The feed-egg ratio trend prediction module comprises an EMD empirical mode decomposition model, an ARIMA model, a plurality of ESN neural network models and a NARX neural network model, historical data of the feed-egg ratio of the poultry is used as input of the EMD empirical mode decomposition model, a low-frequency trend part and a plurality of high-frequency fluctuation parts of the historical data of the feed-egg ratio of the poultry output by the EMD empirical mode decomposition model are respectively used as input of the ARIMA model and the ESN neural network models, output of the ARIMA model and the ESN neural network models is used as input of the NARX neural network model, and output of the NARX neural network model is used as output value of the feed-egg ratio trend prediction module. Design of NARX neural network model referring to the design process 2 above, EMD empirical mode decomposition model, ARIMA model, multiple ESN neural network model design processes are as follows:
A. EMD empirical mode decomposition model design
The EMD empirical mode decomposition model is a method for screening historical data trend signals of the feed egg ratio of poultry, has the characteristics of simple and intuitive calculation, and is based on experience and self-adaption, and can screen out the trends of different characteristics existing in the historical data signals of the feed egg ratio of poultry step by step to obtain a plurality of high-frequency fluctuation parts (IMF) and low-frequency trend parts of the historical data signals of the feed egg ratio of poultry. The IMF poultry feed egg ratio historical data component signals decomposed by the EMD empirical mode decomposition model comprise component signals of different frequency bands from high to low, the frequency resolution contained in the poultry feed egg ratio historical data changes along with the poultry feed egg ratio signals, and the self-adaptive multi-resolution analysis characteristic is achieved. The purpose of decomposition using EMD empirical mode decomposition model is to extract more accurate information about the ratio of poultry feed to egg ratio to historical data. The IMF component must satisfy two conditions simultaneously: in the historical data signal of the feed-egg ratio of the poultry to be decomposed, the number of the extreme value points of the signal is equal to the number of the zero-crossing points, or the difference is one at most; and secondly, at any time, the envelope mean value defined by the local maximum value and the local minimum value of the feed-egg ratio historical data of the poultry is zero.
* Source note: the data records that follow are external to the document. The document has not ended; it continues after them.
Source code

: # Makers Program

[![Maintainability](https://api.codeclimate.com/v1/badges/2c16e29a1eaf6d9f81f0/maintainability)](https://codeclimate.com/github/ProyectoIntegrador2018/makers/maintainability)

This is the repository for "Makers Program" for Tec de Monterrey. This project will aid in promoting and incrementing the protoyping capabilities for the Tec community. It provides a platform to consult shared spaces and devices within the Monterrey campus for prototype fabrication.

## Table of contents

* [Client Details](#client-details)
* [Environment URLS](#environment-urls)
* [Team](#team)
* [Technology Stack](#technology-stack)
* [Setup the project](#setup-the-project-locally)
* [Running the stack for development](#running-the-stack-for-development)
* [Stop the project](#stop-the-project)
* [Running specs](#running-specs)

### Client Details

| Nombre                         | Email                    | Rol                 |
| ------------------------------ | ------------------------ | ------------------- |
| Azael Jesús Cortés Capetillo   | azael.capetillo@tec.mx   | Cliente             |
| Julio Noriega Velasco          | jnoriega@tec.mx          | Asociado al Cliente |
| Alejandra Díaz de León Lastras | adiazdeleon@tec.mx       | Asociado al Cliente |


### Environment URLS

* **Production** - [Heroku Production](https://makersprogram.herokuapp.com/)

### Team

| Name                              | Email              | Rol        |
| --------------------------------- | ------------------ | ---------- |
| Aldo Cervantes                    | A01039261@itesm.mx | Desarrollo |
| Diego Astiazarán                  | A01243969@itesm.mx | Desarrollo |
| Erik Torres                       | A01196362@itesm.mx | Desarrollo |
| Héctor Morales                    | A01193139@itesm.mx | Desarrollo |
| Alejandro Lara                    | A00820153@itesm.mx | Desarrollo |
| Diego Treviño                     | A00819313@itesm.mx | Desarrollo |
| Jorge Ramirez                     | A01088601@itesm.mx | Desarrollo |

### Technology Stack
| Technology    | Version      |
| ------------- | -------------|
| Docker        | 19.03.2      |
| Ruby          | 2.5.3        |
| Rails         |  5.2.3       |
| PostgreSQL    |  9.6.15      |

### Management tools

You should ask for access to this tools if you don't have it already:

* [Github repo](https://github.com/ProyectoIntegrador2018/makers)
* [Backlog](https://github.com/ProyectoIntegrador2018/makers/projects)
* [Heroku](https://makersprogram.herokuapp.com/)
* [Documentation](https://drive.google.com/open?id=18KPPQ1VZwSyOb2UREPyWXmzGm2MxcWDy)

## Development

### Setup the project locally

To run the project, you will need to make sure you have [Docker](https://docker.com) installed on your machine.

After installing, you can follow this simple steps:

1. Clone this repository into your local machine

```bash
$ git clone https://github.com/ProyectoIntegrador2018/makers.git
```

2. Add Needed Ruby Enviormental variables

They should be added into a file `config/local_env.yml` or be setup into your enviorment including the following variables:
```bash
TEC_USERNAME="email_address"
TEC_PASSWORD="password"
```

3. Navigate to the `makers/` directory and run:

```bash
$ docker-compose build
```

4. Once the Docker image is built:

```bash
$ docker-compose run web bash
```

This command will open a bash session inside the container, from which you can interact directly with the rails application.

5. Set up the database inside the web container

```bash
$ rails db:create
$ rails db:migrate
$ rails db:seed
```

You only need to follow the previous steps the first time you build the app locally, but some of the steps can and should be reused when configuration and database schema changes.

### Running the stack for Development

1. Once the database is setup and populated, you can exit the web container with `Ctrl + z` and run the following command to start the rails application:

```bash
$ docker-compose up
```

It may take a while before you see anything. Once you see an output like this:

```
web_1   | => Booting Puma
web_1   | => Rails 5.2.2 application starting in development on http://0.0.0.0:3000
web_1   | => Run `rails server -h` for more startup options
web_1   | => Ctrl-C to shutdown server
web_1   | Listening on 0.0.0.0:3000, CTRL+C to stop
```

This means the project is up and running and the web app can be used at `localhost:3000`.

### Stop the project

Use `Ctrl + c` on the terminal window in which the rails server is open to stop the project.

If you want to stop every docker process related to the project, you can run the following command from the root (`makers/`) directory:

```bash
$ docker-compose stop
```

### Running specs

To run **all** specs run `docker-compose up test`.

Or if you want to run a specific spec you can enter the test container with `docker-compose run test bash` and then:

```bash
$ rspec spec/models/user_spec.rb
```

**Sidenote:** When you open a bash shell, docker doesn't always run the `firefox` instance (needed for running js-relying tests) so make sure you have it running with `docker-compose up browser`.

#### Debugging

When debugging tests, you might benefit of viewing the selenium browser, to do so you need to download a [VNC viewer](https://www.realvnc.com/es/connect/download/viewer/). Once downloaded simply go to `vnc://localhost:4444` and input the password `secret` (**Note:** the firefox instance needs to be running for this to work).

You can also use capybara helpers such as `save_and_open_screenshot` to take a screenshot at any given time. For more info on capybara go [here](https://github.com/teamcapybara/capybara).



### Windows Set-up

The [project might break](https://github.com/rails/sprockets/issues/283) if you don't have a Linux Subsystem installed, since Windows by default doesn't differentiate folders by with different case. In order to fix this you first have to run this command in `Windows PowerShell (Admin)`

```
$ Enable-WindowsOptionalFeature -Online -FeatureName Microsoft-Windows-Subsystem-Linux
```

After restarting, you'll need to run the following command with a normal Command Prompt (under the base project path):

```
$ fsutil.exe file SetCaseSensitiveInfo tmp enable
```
The empirical mode decomposition method comprises the following steps of screening an upper limit value signal of the historical data of the feed-egg ratio of poultry: (a) all local extreme points of the historical data of the feed-egg ratio of the poultry are determined and then connected by the local extreme points of the three spline lines respectively to form an upper envelope line. (b) And then, three sample lines are used for connecting local minimum value points of the poultry feed egg ratio historical data to form a lower envelope line, and the upper envelope line and the lower envelope line should envelop all data points. (c) The average value of the upper envelope line and the lower envelope line of the historical data of the feed-egg ratio of the poultry is recorded as m1(t), obtaining:
x(t)-m1(t)=h1(t) (10)
x (t) is the historical data primary signal of the feed-egg ratio of poultry, if h1(t) is an IMF, then h1(t) is the first IMF component of x (t). Note c1(t)=h1k(t), then c1(t) is the first component of signal x (t) that satisfies the IMF condition. (d) C is to1(t) separating from x (t) to obtain:
r1(t)=x(t)-c1(t) (11)
will r is1(t) repeating steps (a) to (c) as raw data to obtain the 2 nd component c satisfying IMF condition of x (t)2. The cycle is repeated n times to obtain n components of the signal x (t) satisfying the IMF condition. The empirical mode decomposition model then decomposes the poultry feed egg ratio historical data into a low frequency trend portion and a plurality of high frequency fluctuation portions.
B. ARIMA model design
The ARIMA model is a time series predictive feed-to-egg ratio modeling method proposed by Box et al and extends to the analysis of time series of poultry feed-to-egg ratio historical data. According to the study on the material-egg ratio time series characteristics of the ARIMA model, 3 parameters are adopted to analyze the time series of the material-egg ratio change, namely the autoregressive order (p), the difference times (d) and the moving average order (q). The ARIMA model is written as: ARIMA (p, d, q). The ARIMA model equation with p, d, and q as parameters can be expressed as follows:
Δdytdenotes ytSequence after d differential conversions,. epsilontIs a random error of time, is a white noise sequence which is independent of each other, and has a mean value of 0 and a variance of a constant sigma2Normal distribution of phii(i ═ 1,2, …, p) and θj(j ═ 1,2, …, q) is the parameter to be estimated of the ARIMA model, and p and q are the orders of the ARIMA dynamic prediction feed-egg ratio model. ARIMA dynamic prediction material-egg ratio modelThe method belongs to a linear model in nature, and the modeling and prediction comprise 4 steps of (1) sequence smoothing processing. If the egg ratio data sequence is not stable, if a certain increase or decrease trend exists, the data needs to be differentially processed. Common tools are autocorrelation function maps and partial autocorrelation function maps. And if the autocorrelation function rapidly approaches zero, the material-egg ratio time sequence is a stable time sequence. If the time sequence has a certain trend, the material-egg ratio data needs to be differentially processed, if seasonal rules exist, seasonal differences also need to be carried out, and if the time sequence has heteroscedasticity, the material-egg ratio data needs to be logarithmically converted. (2) And (5) identifying the model. The orders p, d and q of the ARIMA dynamic prediction feed-egg ratio model are mainly determined through autocorrelation coefficients and partial autocorrelation coefficients. (3) Estimating parameters of the model and diagnosing the model. Obtaining estimated values of all parameters in an ARIMA dynamic prediction material-to-egg ratio model by using maximum likelihood estimation, checking the estimated values including parameter significance check and residual randomness check, judging whether the established material-to-egg ratio model is available or not, and performing material-to-egg ratio prediction by using the ARIMA dynamic prediction material-to-egg ratio model with selected proper parameters; and checks are made in the model to determine if the model is adequate and if not, the parameters are re-estimated. (4) And predicting the change trend of the feed-egg ratio by using a feed-egg ratio model with proper parameters.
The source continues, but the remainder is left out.